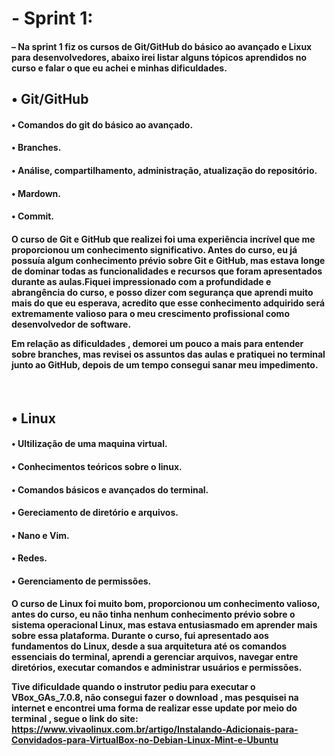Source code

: <h1>- Sprint 1:</h1>
<h4>– Na sprint 1 fiz os cursos de Git/GitHub do básico ao avançado e Lixux para desenvolvedores, abaixo irei listar alguns tópicos aprendidos no curso e falar o que eu achei e minhas dificuldades. </h4>


<h2>• Git/GitHub</h2>
<h4>• Comandos do git do básico ao avançado.</h4>
<h4>• Branches.</h4>
<h4>• Análise, compartilhamento, administração, atualização do repositório. </h4>
<h4>• Mardown.</h4>
<h4>• Commit.</h4>

<h4>O curso de Git e GitHub que realizei foi uma experiência incrível que me proporcionou um conhecimento significativo. Antes do curso, eu já possuía algum conhecimento prévio sobre Git e GitHub, mas estava longe de dominar todas as funcionalidades e recursos que foram apresentados durante as aulas.Fiquei impressionado com a profundidade e abrangência do curso, e posso dizer com segurança que aprendi muito mais do que eu esperava, acredito que esse conhecimento adquirido será extremamente valioso para o meu crescimento profissional como desenvolvedor de software.
  
Em relação as dificuldades , demorei um pouco a mais para entender sobre branches, mas revisei os assuntos das aulas e pratiquei no terminal junto ao GitHub, depois de um tempo consegui sanar meu impedimento.</h4>
<br>
<h2>• Linux</h2>
<h4>• Ultilização de uma maquina virtual.</h4>
<h4>• Conhecimentos teóricos sobre o linux.</h4>
<h4>• Comandos básicos e avançados do terminal.</h4>
<h4>• Gereciamento de diretório e arquivos.</h4>
<h4>• Nano e Vim.</h4>
<h4>• Redes.</h4>
<h4>• Gerenciamento de permissões.</h4>
<h4>O curso de Linux foi muito bom, proporcionou um conhecimento valioso, antes do curso, eu não tinha nenhum conhecimento prévio sobre o sistema operacional Linux, mas estava entusiasmado em aprender mais sobre essa plataforma. Durante o curso, fui apresentado aos fundamentos do Linux, desde a sua arquitetura até os comandos essenciais do terminal, aprendi a gerenciar arquivos, navegar entre diretórios, executar comandos e administrar usuários e permissões.
  
Tive dificuldade quando o instrutor pediu para executar o VBox_GAs_7.0.8, não consegui fazer o download , mas pesquisei na internet e encontrei uma forma de realizar esse update por meio do terminal , segue o link do site: https://www.vivaolinux.com.br/artigo/Instalando-Adicionais-para-Convidados-para-VirtualBox-no-Debian-Linux-Mint-e-Ubuntu
</h4>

============================================================

| Prompt |
The records above are to be repeated word for word, with the pictures omitted.

| Solution to the exercise |
Source code

: <h1>- Sprint 1:</h1>
<h4>– Na sprint 1 fiz os cursos de Git/GitHub do básico ao avançado e Lixux para desenvolvedores, abaixo irei listar alguns tópicos aprendidos no curso e falar o que eu achei e minhas dificuldades. </h4>


<h2>• Git/GitHub</h2>
<h4>• Comandos do git do básico ao avançado.</h4>
<h4>• Branches.</h4>
<h4>• Análise, compartilhamento, administração, atualização do repositório. </h4>
<h4>• Mardown.</h4>
<h4>• Commit.</h4>

<h4>O curso de Git e GitHub que realizei foi uma experiência incrível que me proporcionou um conhecimento significativo. Antes do curso, eu já possuía algum conhecimento prévio sobre Git e GitHub, mas estava longe de dominar todas as funcionalidades e recursos que foram apresentados durante as aulas.Fiquei impressionado com a profundidade e abrangência do curso, e posso dizer com segurança que aprendi muito mais do que eu esperava, acredito que esse conhecimento adquirido será extremamente valioso para o meu crescimento profissional como desenvolvedor de software.
  
Em relação as dificuldades , demorei um pouco a mais para entender sobre branches, mas revisei os assuntos das aulas e pratiquei no terminal junto ao GitHub, depois de um tempo consegui sanar meu impedimento.</h4>
<br>
<h2>• Linux</h2>
<h4>• Ultilização de uma maquina virtual.</h4>
<h4>• Conhecimentos teóricos sobre o linux.</h4>
<h4>• Comandos básicos e avançados do terminal.</h4>
<h4>• Gereciamento de diretório e arquivos.</h4>
<h4>• Nano e Vim.</h4>
<h4>• Redes.</h4>
<h4>• Gerenciamento de permissões.</h4>
<h4>O curso de Linux foi muito bom, proporcionou um conhecimento valioso, antes do curso, eu não tinha nenhum conhecimento prévio sobre o sistema operacional Linux, mas estava entusiasmado em aprender mais sobre essa plataforma. Durante o curso, fui apresentado aos fundamentos do Linux, desde a sua arquitetura até os comandos essenciais do terminal, aprendi a gerenciar arquivos, navegar entre diretórios, executar comandos e administrar usuários e permissões.
  
Tive dificuldade quando o instrutor pediu para executar o VBox_GAs_7.0.8, não consegui fazer o download , mas pesquisei na internet e encontrei uma forma de realizar esse update por meio do terminal , segue o link do site: https://www.vivaolinux.com.br/artigo/Instalando-Adicionais-para-Convidados-para-VirtualBox-no-Debian-Linux-Mint-e-Ubuntu
</h4>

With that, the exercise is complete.